The Postal Service’s inspector general’s office agrees. It estimates that expanding financial services beyond the current limited offerings, which include money orders and international funds transfers, could pump $8.9 billion a year into the financially struggling agency.

“The Postal Service has a public mission to serve citizens and support the growth of commerce,” the inspector general’s office said in a report last spring that presented five potential approaches for expanded banking services. “And while it is required to cover its costs, profit is not its key motive.”

Read it here.

At the same time Democrats in Washington are intent on killing private industry with one-size-fits-all regulation, they’re also trying to replace private industry with yet an expanded government agency. Again. And it has got to stop.

Senator Rounds’ legislation is a common sense step to base regulation on those being regulated, as opposed to a top-down, one-size fits all government solution, which Democrats seem intent to wield as a mace to smash all that stand in their way.

Either Democrats care about what main street needs, or they don’t.
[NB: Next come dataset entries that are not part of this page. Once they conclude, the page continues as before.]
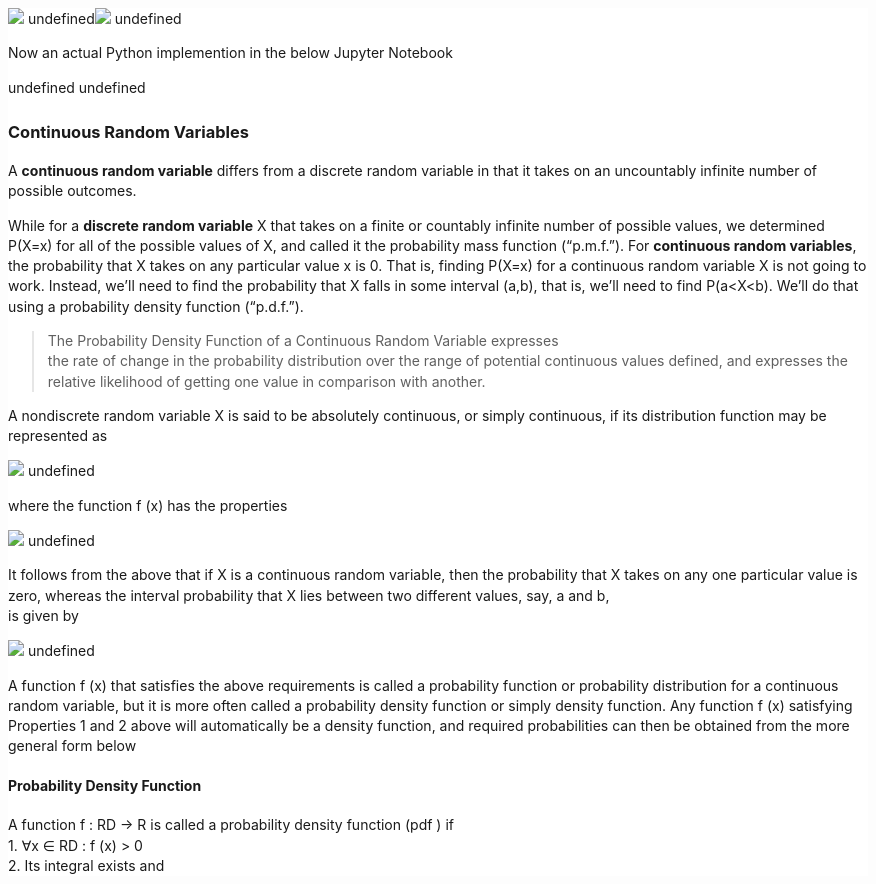 ![](https://cdn-images-1.medium.com/max/800/1*Wze4Qip1oz4nJsPvMtq_4w.png)
undefined![](https://cdn-images-1.medium.com/max/800/1*Po_F9IzZ8Ap9z_l_q7Wh9A.png)
undefined

Now an actual Python implemention in the below Jupyter Notebook

undefined
undefined

### Continuous Random Variables

A **continuous random variable** differs from a discrete random variable in that it takes on an uncountably infinite number of possible outcomes.

While for a **discrete random variable** X that takes on a finite or countably infinite number of possible values, we determined P(X=x) for all of the possible values of X, and called it the probability mass function (“p.m.f.”). For **continuous random variables**, the probability that X takes on any particular value x is 0. That is, finding P(X=x) for a continuous random variable X is not going to work. Instead, we’ll need to find the probability that X falls in some interval (a,b), that is, we’ll need to find P(a<X<b). We’ll do that using a probability density function (“p.d.f.”).

> The Probability Density Function of a Continuous Random Variable expresses  
> the rate of change in the probability distribution over the range of potential continuous values defined, and expresses the relative likelihood of getting one value in comparison with another.

A nondiscrete random variable X is said to be absolutely continuous, or simply continuous, if its distribution function may be represented as

![](https://cdn-images-1.medium.com/max/800/1*iCWF6FmzF4KLSLQ1VbfdTA.png)
undefined

where the function f (x) has the properties

![](https://cdn-images-1.medium.com/max/800/1*wFsTXGID52aBtXJRq1z0oQ.png)
undefined

It follows from the above that if X is a continuous random variable, then the probability that X takes on any one particular value is zero, whereas the interval probability that X lies between two different values, say, a and b,  
is given by

![](https://cdn-images-1.medium.com/max/800/1*BhniKwIhdw1mSbksK-eIhw.png)
undefined

A function f (x) that satisfies the above requirements is called a probability function or probability distribution for a continuous random variable, but it is more often called a probability density function or simply density function. Any function f (x) satisfying Properties 1 and 2 above will automatically be a density function, and required probabilities can then be obtained from the more general form below

#### Probability Density Function

A function f : RD → R is called a probability density function (pdf ) if  
1\. ∀x ∈ RD : f (x) > 0  
2\. Its integral exists and
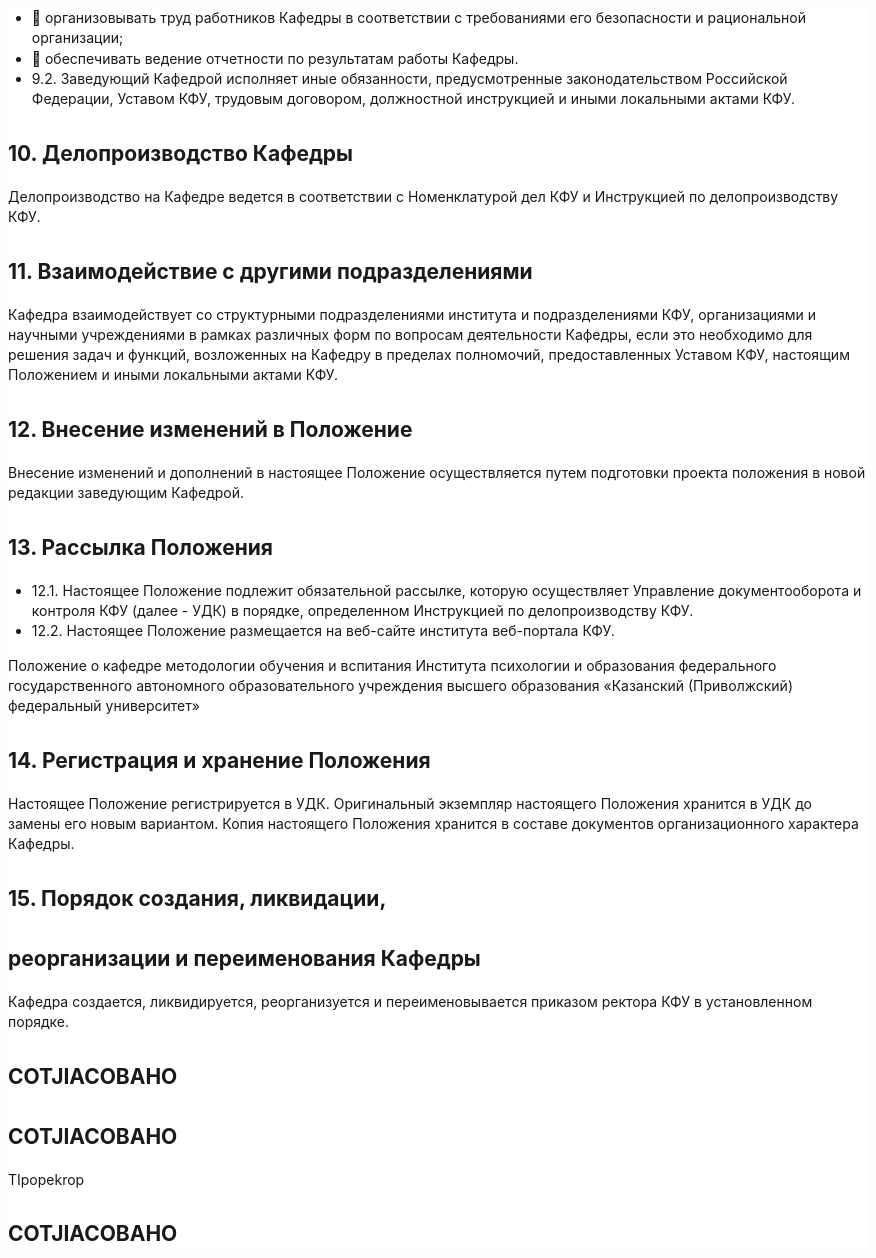 -  организовывать труд работников Кафедры в соответствии с требованиями его безопасности и рациональной организации;
-  обеспечивать ведение отчетности по результатам работы Кафедры.
- 9.2. Заведующий Кафедрой исполняет иные обязанности, предусмотренные законодательством Российской Федерации, Уставом КФУ, трудовым договором, должностной инструкцией и иными локальными актами КФУ.

## 10. Делопроизводство Кафедры

Делопроизводство на Кафедре ведется в соответствии с Номенклатурой дел КФУ и Инструкцией по делопроизводству КФУ.

## 11. Взаимодействие с другими подразделениями

Кафедра взаимодействует со структурными подразделениями института и подразделениями КФУ, организациями и научными учреждениями в рамках различных форм по вопросам деятельности Кафедры, если это необходимо для решения задач и функций, возложенных на Кафедру в пределах полномочий, предоставленных Уставом КФУ, настоящим Положением и иными локальными актами КФУ.

## 12. Внесение изменений в Положение

Внесение  изменений  и  дополнений  в  настоящее  Положение  осуществляется  путем подготовки проекта положения в новой редакции заведующим Кафедрой.

## 13. Рассылка Положения

- 12.1. Настоящее  Положение  подлежит  обязательной  рассылке,  которую  осуществляет Управление  документооборота  и  контроля  КФУ  (далее  -  УДК)  в  порядке,  определенном Инструкцией по делопроизводству КФУ.
- 12.2. Настоящее Положение размещается на веб-сайте института веб-портала КФУ.

Положение  о  кафедре  методологии  обучения  и  вспитания  Института  психологии  и  образования    федерального государственного  автономного  образовательного  учреждения  высшего  образования  «Казанский  (Приволжский) федеральный университет»

## 14. Регистрация и хранение Положения

Настоящее  Положение  регистрируется  в  УДК.  Оригинальный  экземпляр  настоящего Положения хранится в УДК до замены его новым вариантом.  Копия настоящего Положения хранится в составе документов организационного характера Кафедры.

## 15. Порядок создания, ликвидации,

## реорганизации и переименования Кафедры

Кафедра создается, ликвидируется, реорганизуется и переименовывается приказом ректора КФУ в установленном порядке.

## COTJIACOBAHO

## COTJIACOBAHO

TIpopekrop





## COTJIACOBAHO

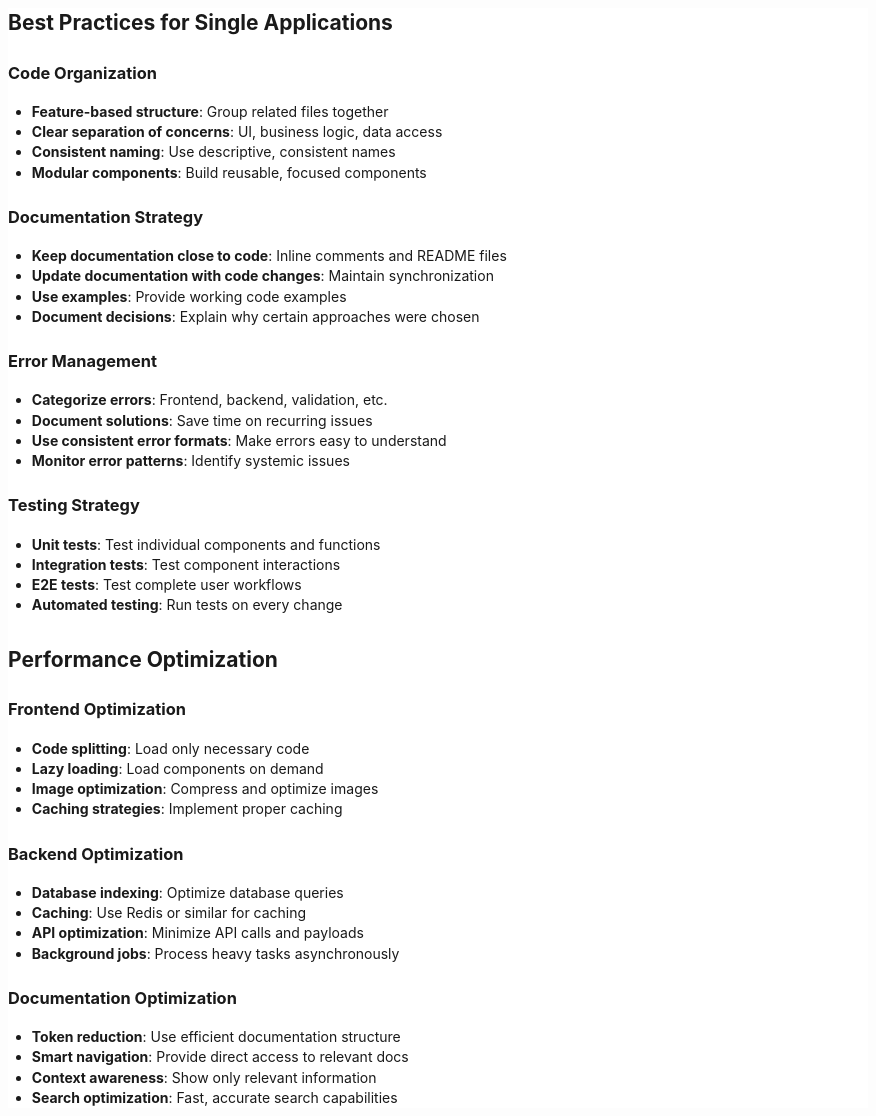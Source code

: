 ## Best Practices for Single Applications

### Code Organization

- **Feature-based structure**: Group related files together
- **Clear separation of concerns**: UI, business logic, data access
- **Consistent naming**: Use descriptive, consistent names
- **Modular components**: Build reusable, focused components

### Documentation Strategy

- **Keep documentation close to code**: Inline comments and README files
- **Update documentation with code changes**: Maintain synchronization
- **Use examples**: Provide working code examples
- **Document decisions**: Explain why certain approaches were chosen

### Error Management

- **Categorize errors**: Frontend, backend, validation, etc.
- **Document solutions**: Save time on recurring issues
- **Use consistent error formats**: Make errors easy to understand
- **Monitor error patterns**: Identify systemic issues

### Testing Strategy

- **Unit tests**: Test individual components and functions
- **Integration tests**: Test component interactions
- **E2E tests**: Test complete user workflows
- **Automated testing**: Run tests on every change

## Performance Optimization

### Frontend Optimization

- **Code splitting**: Load only necessary code
- **Lazy loading**: Load components on demand
- **Image optimization**: Compress and optimize images
- **Caching strategies**: Implement proper caching

### Backend Optimization

- **Database indexing**: Optimize database queries
- **Caching**: Use Redis or similar for caching
- **API optimization**: Minimize API calls and payloads
- **Background jobs**: Process heavy tasks asynchronously

### Documentation Optimization

- **Token reduction**: Use efficient documentation structure
- **Smart navigation**: Provide direct access to relevant docs
- **Context awareness**: Show only relevant information
- **Search optimization**: Fast, accurate search capabilities
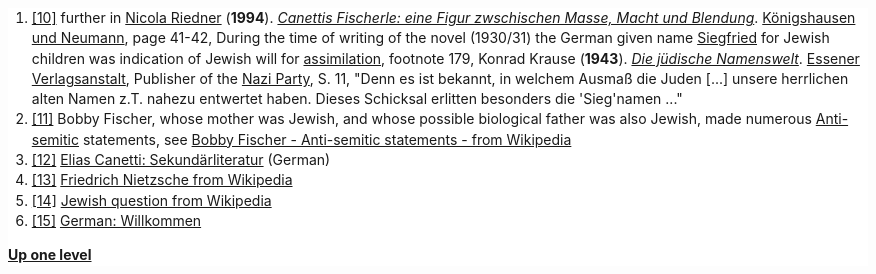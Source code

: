 1. <a id="cite-ref-10" href="#cite-note-10">[10]</a> further in [Nicola Riedner](http://www.worldcat.org/search?q=au%3ARiedner%2C+Nicola.&qt=hot_author) (**1994**). *[Canettis Fischerle: eine Figur zwschischen Masse, Macht und Blendung](http://www.worldcat.org/title/canettis-fischerle-eine-figur-zwischen-masse-macht-und-blendung/oclc/30632821&referer=brief_results)*. [Königshausen und Neumann](https://en.wikipedia.org/wiki/K%C3%B6nigshausen_%26_Neumann), page 41-42, During the time of writing of the novel (1930/31) the German given name [Siegfried](https://en.wikipedia.org/wiki/Siegfried_%28given_name%29) for Jewish children was indication of Jewish will for [assimilation](https://en.wikipedia.org/wiki/Cultural_assimilation), footnote 179, Konrad Krause (**1943**). *[Die jüdische Namenswelt](http://www.worldcat.org/title/judische-namenwelt/oclc/2041274)*. [Essener Verlagsanstalt](http://de.wikipedia.org/wiki/Essener_Verlagsanstalt), Publisher of the [Nazi Party](https://en.wikipedia.org/wiki/Nazi_Party), S. 11, "Denn es ist bekannt, in welchem Ausmaß die Juden \[...\] unsere herrlichen alten Namen z.T. nahezu entwertet haben. Dieses Schicksal erlitten besonders die 'Sieg'namen ..."
1. <a id="cite-ref-11" href="#cite-note-11">[11]</a> Bobby Fischer, whose mother was Jewish, and whose possible biological father was also Jewish, made numerous [Anti-semitic](https://en.wikipedia.org/wiki/Antisemitism) statements, see [Bobby Fischer - Anti-semitic statements - from Wikipedia](https://en.wikipedia.org/wiki/Bobby_Fischer#Anti-semitic_statements)
1. <a id="cite-ref-12" href="#cite-note-12">[12]</a> [Elias Canetti: Sekundärliteratur](http://www.tour-literatur.de/sekundlit_autoren/canetti_sekundlit.htm) (German)
1. <a id="cite-ref-13" href="#cite-note-13">[13]</a> [Friedrich Nietzsche from Wikipedia](https://en.wikipedia.org/wiki/Friedrich_Nietzsche)
1. <a id="cite-ref-14" href="#cite-note-14">[14]</a> [Jewish question from Wikipedia](https://en.wikipedia.org/wiki/Jewish_question)
1. <a id="cite-ref-15" href="#cite-note-15">[15]</a> [German: Willkommen](http://fds.duke.edu/db/aas/German/faculty/wcd2/publications)

**[Up one level](Engines "Engines")**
It’s as simple as that. And services to main street are best provided by those living there. And Rounds’ TAILOR act is a step in the right direction to meet those needs.

7 thoughts on “Rounds Introduces Bill to Ease Regulatory Burden on Local Banks & Credit Unions”

  1. Good bill.
    Second to Obamacare, Dodd Frank championed by chairman Tim Johnson, has done its best to wreck our economy.

  2. But Johnson told us, if the bank is under $10B in assets, Dodd Frank won’t affect it.

    Wasn’t true then, isn’t true now.

  3. We know Mike Rounds doesn’t like those pesky regulations and oversight features of government. Better to let the private sector work it’s magic — after all, we didn’t have that many EB-5 and Gear Up type scandals — just a few and they’ve been WAY overblown by the press.

  4. Anonymous 6:16,

    I agree. Easily the two most anti-little guy, pro-big corporation endeavors of the Obama administration are Obamacare and Dodd-Frank.

    If we measured their value by their real world impact and not their intent, Obamacare and Dodd-Frank are hateful of the poor and working poor.

    1. The left’s dirty secret has always been that they love huge corporations. Only huge organizations can be bent to their social policy agenda: the little guy either can’t afford it or won’t abide by it.

  5. MHS,

    Are you saying they like to “shake-down” the big banks like the Obama administration did over the housing bubble in exchange for the protection they have from Dodd-Frank and cover them from exposure financially from the people they actually screwed? Its a good scam if you can pull it off (which they did).

  6. Dodd Frank is killing small banks. Small community banks are consolidating everywhere in part because they can’t sustain the levels of expenditure to comply with Dodd Frank. If anyone is benefitting, and it is not clear that anyone is benefitting, its certainly not the small banks. One would like to think the Democrats on a national level would like to see the banking system succeed, as opposed to fail. Hard to see how their policies are achieving that goal.